Theoretical Expressivity of TransformersFormal Language Theory for Neural Networks
Transformers using either hard or sparse attention can exactly represent any n-gram language model, with trade-offs between the number of heads, layers, and embedding dimensionality.
Core Problem
Most theoretical analyses of transformers focus on binary language acceptance (classifiers), which mismatches the definition of language models as probability distributions over strings.
Why it matters:
Analyzing LMs as recognizers introduces a category error, ignoring the probabilities essential to language modeling
Understanding probabilistic capacity is crucial for interpreting how LMs implement formal computation models
Existing results on binary recognition do not directly translate to the autoregressive probability generation used in modern LMs
Concrete Example:A standard analysis might ask if a transformer can classify a string as valid/invalid Dyck-k. However, an LM assigns a probability to every token sequence. This paper asks if a transformer can exactly match the conditional probability distribution P(w_t | w_{t-n+1}...w_{t-1}) of a classical n-gram model.
Key Novelty
Exact Probabilistic Simulation of n-gram LMs by Transformers
Constructs explicit weights showing how a transformer can copy previous symbols to the current position to form a history representation
Demonstrates that multiple mechanisms exist for this simulation: using n-1 attention heads in parallel OR n-1 layers in sequence
Extends the proof from idealized hard attention to differentiable sparse attention (sparsemax), bridging theory and practice
Architecture
A schematic of a transformer LM simulating a 4-gram LM using 3 attention heads in a single layer
Evaluation Highlights
Theorem 3.1: A single-layer hard attention transformer with n-1 heads can exactly represent any n-gram LM
Theorem 3.2: A single-head hard attention transformer with n-1 layers can exactly represent any n-gram LM
Theorem 4.1: A single-layer sparse attention transformer with n-1 heads can exactly represent any n-gram LM
Breakthrough Assessment
7/10
Solid theoretical foundation establishing a clear lower bound on transformer expressivity. While n-grams are simple, shifting the analysis from binary recognition to probabilistic modeling is a significant methodological improvement.
⚙️ Technical Details
Problem Definition
Setting: Probabilistic Language Modeling over an alphabet Σ
Inputs: Context string y_{<t} (prefix)
Outputs: Conditional probability distribution p(y_t | y_{<t}) over the next symbol
Pipeline Flow
Input Embedding (Symbol + Position)
Transformer Layer(s) (Attention + MLP)
Output Projection (Logits)
Softmax Normalization
System Modules
Positional Encoding
Encodes position t and symbols to allow attention to target relative positions (e.g., t-1, t-2)

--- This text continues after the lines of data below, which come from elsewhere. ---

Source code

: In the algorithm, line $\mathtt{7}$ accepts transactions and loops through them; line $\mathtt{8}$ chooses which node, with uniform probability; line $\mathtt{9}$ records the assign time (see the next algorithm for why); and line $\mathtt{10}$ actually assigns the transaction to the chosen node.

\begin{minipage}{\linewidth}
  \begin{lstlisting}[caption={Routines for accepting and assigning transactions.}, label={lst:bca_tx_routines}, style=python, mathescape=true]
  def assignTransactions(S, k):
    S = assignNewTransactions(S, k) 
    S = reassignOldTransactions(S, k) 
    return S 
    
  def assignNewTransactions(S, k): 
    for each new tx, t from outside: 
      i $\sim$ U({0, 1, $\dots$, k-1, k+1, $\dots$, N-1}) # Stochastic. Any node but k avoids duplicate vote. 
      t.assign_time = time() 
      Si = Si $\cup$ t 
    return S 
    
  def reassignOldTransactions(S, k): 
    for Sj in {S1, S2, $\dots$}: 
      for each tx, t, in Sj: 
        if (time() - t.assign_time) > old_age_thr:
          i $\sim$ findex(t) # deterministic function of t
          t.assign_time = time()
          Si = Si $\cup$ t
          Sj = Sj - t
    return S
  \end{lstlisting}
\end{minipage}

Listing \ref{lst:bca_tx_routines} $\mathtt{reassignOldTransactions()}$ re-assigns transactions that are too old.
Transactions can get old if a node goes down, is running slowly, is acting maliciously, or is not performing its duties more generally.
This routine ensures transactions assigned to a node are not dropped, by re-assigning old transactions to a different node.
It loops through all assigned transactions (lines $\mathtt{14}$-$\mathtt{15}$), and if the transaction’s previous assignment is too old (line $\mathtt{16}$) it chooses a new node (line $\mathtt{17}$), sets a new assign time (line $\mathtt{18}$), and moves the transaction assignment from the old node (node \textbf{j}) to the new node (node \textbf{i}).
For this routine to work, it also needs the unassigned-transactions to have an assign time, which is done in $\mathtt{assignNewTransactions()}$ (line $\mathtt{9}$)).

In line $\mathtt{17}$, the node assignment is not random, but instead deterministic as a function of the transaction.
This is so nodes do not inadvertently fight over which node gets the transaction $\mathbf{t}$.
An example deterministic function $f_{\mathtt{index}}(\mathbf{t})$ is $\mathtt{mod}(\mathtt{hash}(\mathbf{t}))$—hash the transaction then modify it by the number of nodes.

Model or implementation: Deterministic function (rational or integer based)
Attention Mechanism
Retrieves symbols from the history (previous n-1 positions)
Model or implementation: Hard or Sparse Attention
MLP / Final Projection
Maps the retrieved history representation to the correct conditional probability distribution (logits)
Model or implementation: Feed-forward network or linear projection
Novel Architectural Elements
Constructive proof design where attention heads are explicitly assigned to 'look back' at specific offsets (t-1, t-2, etc.)
Modeling
Base Model: Transformer (Decoder-only)
Training Method: Theoretical construction (weights are set analytically, not trained)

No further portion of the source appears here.